Keeping history in context

I have just begun to read the biography of “Thomas Paine.” The historian and biographical author, Craig Nelson. Let’s assume that Mr. Nelson did his historical research very well. That he did, he paints a very grim picture of 18th century England. The same England, in the same era, that our nation ultimately went to war with. Of course, we had a lot of help from Thomas Paine.

I visit the comments sections of the Spokesman-Review fairly frequently. I have seen plenty of talking points about how (example) national forests should be state managed. Or end result, sold off to the highest bidder. 18th century England. There was a time when the common folks could farm, etc. lands held in common. Then for what ever reason the British government decided to do this, that transferred public ownership of such lands to the wealthy and influential. End result, as people started to starve, they started rioting. As a consequence of such rioting, the British government cracked down on them.

There are many ways in which one can look back in history, especially at one of our more defining moments of that period of time. An ugly period of time, when you think about it. Out of such a period, there would in fact be reformers such as Thomas Paine. There would also be revolutionaries such as James Madison, Thomas Jefferson, George Washington, and etc.

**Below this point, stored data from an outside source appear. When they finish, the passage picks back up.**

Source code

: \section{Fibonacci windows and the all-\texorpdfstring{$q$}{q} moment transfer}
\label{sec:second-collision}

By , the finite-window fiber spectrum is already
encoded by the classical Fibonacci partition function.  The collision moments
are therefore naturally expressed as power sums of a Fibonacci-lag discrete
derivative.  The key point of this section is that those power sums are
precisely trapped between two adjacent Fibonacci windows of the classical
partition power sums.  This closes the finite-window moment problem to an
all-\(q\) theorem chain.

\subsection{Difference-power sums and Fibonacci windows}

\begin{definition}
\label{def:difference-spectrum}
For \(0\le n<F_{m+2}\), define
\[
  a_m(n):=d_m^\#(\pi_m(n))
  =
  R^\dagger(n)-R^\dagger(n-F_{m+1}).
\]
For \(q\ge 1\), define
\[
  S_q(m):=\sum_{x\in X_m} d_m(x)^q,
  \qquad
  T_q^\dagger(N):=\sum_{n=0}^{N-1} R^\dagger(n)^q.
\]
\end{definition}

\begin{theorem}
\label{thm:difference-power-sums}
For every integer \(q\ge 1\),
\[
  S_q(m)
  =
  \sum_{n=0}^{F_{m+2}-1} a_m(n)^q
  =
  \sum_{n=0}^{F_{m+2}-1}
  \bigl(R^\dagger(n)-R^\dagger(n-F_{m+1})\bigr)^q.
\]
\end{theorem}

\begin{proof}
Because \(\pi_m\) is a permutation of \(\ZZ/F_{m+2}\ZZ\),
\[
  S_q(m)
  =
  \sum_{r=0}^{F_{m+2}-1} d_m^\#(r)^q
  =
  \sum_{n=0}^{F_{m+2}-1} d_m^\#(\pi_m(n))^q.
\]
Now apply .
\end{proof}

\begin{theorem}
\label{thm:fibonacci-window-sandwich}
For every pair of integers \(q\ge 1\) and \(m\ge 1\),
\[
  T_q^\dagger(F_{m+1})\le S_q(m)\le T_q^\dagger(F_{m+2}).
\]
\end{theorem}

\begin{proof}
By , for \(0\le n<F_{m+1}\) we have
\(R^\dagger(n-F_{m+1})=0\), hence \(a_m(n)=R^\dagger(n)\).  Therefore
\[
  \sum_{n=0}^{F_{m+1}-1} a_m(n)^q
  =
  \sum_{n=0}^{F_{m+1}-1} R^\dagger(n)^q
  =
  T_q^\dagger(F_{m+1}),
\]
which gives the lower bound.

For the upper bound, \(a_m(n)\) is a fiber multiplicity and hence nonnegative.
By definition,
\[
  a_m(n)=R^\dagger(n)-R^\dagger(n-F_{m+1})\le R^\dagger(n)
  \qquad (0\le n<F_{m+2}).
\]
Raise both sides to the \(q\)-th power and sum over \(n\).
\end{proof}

People who didn’t care for the status quo, of being a colony during this era and under these circumstances. Also, bearing in mind that Karl Marx, hadn’t been born yet. However, by the time he was born and growing up, his geographical area of Europe, probably hadn’t seen the flashes of light that came from enlightenment and reformation. But he was aware of the fact that it had taken place in other parts of the globe. Undoubtedly, he was aware of the American and French revolutions. Undoubtedly, he had some historical facts at hand as to why those revolutions even occurred. Finally, if you are some aristocrat that puts vast acreage of, what was after all once public holdings (land once held in common by the common people). Your wealth makes it possible. Your position in society makes it possible. But in the process, you deny a lot of people their daily bread. Wouldn’t this article of faith about money, to the extent that those who have it, now covet everything that those who don’t have it, but who do have something of value in their possession: in this case, land. Tend to blindfold the rich and influential, to any sense of compassion and humanitarian interests, in those less well off than themselves? It would certainly seem to. To mean, by the time of the French Revolution, British aristocrats were actually fearing for their own safety. After all, England was creating very similar circumstances, that touched off the French Revolution.

It is against this particular back drop, that Thomas Paine was born and grew up. It is also because of this fact of history, that Thomas Paine found a few reasons to absolutely detest it. He saw inequality; and the terrible results it produced. If he could argue toward a far greater sense of equality, where each man would be free to pursue his own happiness, then he most certainly would. For that, Mr. Paine would become a most hated man in his own right.

Where possible, I collected a few of Mr. Paine’s books. He had a view of religion (Age of Reason), that basically saw religion as a “thing” at odds with man’s progress. Especially in matters of science. Well, he did have an entire history, in which he would have been entirely vindicated in that view. But for holding such a view, John Adams no less, would detest him for such a publication. For presenting such a factual view, Thomas Paine would be given the “dirty atheist” designation. I didn’t exactly see that Mr. Paine held a low or no opinion of God. What I did see, was that Mr. Paine held a low opinion of religion, to ever get it right. Indeed, did any Christian churches, speak out against starving people, in Great Britain? Or did they just go with what ever the crown and the aristocrats preferred? Did any kind of priest tell aristocrats about not taking a poor man’s sheep a la what a prophet said to King David? Or did they prefer to just go along with what the crown and the aristocrats preferred? Then I will guess, that it would take one Thomas Paine, to radicalize a need to remember these humanitarian concerns.

Looking back on this history, Craig Nelson made a heavy use of progressives. Meaning, for their time, liberals to radicals. Social reformers of the kind, who spoke out against a “status quo” that caused so much suffering, while satisfying “the elite.” These same progressives (long before Karl Marx) thought that they could in fact, ease this burden and further, change something fundamental about the future of human society. In just the first chapters, Mr. Nelson tells us about humanists. That’s not a “humanist” circa the 20th century and the eye-rolling hilarity of the things they claim. Rather, the humanists of the 18th century, were in fact people who saw the suffering, the injustices that people faced, and sincerely wished to do something about it. Long before Karl Marx, and “progressive” is vindicated, by trying to advance the lot of human society. Quite frankly, when was it ever supposed to have become a dirty word?